▶ **STUDY MATERIAL**
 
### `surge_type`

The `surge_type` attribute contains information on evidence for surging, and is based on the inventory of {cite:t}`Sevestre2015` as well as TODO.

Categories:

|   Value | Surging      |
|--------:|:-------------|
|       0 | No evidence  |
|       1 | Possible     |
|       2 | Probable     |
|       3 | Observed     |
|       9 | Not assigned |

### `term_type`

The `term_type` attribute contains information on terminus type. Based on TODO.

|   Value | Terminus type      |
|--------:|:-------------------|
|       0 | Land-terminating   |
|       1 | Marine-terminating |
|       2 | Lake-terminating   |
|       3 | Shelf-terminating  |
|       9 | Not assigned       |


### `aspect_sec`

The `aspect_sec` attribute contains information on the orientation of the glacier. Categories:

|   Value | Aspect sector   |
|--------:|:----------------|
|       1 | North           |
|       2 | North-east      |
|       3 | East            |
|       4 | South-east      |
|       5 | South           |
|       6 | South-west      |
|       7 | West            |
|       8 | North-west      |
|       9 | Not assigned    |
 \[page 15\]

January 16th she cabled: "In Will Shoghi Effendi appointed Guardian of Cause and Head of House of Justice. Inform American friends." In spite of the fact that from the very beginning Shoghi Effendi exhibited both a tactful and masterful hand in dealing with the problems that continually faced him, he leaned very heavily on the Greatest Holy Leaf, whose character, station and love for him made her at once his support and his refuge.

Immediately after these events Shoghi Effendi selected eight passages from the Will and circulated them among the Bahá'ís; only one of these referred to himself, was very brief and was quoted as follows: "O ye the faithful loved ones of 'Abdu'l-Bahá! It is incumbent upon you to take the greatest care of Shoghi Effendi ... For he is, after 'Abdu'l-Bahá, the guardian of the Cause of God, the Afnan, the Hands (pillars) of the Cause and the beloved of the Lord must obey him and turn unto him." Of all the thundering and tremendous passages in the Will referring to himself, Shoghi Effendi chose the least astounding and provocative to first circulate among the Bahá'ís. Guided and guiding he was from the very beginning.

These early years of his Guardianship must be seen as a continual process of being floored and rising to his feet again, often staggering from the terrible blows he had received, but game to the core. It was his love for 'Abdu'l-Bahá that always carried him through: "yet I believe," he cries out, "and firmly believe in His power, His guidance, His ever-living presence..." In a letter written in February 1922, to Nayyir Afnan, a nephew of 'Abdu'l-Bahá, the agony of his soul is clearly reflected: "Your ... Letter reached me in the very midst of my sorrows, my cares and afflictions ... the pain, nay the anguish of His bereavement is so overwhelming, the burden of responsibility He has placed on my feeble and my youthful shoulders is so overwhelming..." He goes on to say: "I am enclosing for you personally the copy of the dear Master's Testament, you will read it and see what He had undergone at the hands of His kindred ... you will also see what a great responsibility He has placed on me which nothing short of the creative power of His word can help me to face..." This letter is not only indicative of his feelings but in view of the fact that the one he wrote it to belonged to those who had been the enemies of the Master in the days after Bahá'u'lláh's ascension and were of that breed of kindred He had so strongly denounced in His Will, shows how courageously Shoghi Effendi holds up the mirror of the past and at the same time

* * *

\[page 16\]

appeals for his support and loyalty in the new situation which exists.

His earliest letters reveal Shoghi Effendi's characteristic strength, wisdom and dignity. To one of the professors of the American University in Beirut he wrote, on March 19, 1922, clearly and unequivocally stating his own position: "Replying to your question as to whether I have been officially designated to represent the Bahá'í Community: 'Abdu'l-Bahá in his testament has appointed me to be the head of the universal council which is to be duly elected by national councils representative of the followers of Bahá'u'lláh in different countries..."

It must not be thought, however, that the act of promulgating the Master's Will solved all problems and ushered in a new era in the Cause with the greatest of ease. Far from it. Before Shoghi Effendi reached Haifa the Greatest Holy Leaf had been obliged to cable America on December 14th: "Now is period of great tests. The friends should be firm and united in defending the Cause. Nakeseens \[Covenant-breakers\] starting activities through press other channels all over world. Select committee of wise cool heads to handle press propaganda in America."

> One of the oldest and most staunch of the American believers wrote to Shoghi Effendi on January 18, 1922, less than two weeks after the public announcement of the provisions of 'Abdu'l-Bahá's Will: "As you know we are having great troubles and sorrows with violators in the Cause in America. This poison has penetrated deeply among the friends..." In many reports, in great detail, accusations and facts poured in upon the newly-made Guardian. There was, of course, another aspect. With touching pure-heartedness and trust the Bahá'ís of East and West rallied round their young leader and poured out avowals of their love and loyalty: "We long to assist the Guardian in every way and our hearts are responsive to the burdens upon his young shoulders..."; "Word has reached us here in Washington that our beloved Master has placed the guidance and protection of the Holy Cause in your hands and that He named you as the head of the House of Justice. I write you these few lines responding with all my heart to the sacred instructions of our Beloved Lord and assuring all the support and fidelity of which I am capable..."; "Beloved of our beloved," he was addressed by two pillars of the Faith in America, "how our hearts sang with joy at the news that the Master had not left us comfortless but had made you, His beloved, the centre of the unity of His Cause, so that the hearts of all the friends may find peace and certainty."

▶ **WHAT THE EXERCISE ASKS**
Copy every line of the listing that includes the string "January".

▶ **YOUR RESPONSE**
January 16th she cabled: "In Will Shoghi Effendi appointed Guardian of Cause and Head of House of Justice. Inform American friends." In spite of the fact that from the very beginning Shoghi Effendi exhibited both a tactful and masterful hand in dealing with the problems that continually faced him, he leaned very heavily on the Greatest Holy Leaf, whose character, station and love for him made her at once his support and his refuge.
> One of the oldest and most staunch of the American believers wrote to Shoghi Effendi on January 18, 1922, less than two weeks after the public announcement of the provisions of 'Abdu'l-Bahá's Will: "As you know we are having great troubles and sorrows with violators in the Cause in America. This poison has penetrated deeply among the friends..." In many reports, in great detail, accusations and facts poured in upon the newly-made Guardian. There was, of course, another aspect. With touching pure-heartedness and trust the Bahá'ís of East and West rallied round their young leader and poured out avowals of their love and loyalty: "We long to assist the Guardian in every way and our hearts are responsive to the burdens upon his young shoulders..."; "Word has reached us here in Washington that our beloved Master has placed the guidance and protection of the Holy Cause in your hands and that He named you as the head of the House of Justice. I write you these few lines responding with all my heart to the sacred instructions of our Beloved Lord and assuring all the support and fidelity of which I am capable..."; "Beloved of our beloved," he was addressed by two pillars of the Faith in America, "how our hearts sang with joy at the news that the Master had not left us comfortless but had made you, His beloved, the centre of the unity of His Cause, so that the hearts of all the friends may find peace and certainty."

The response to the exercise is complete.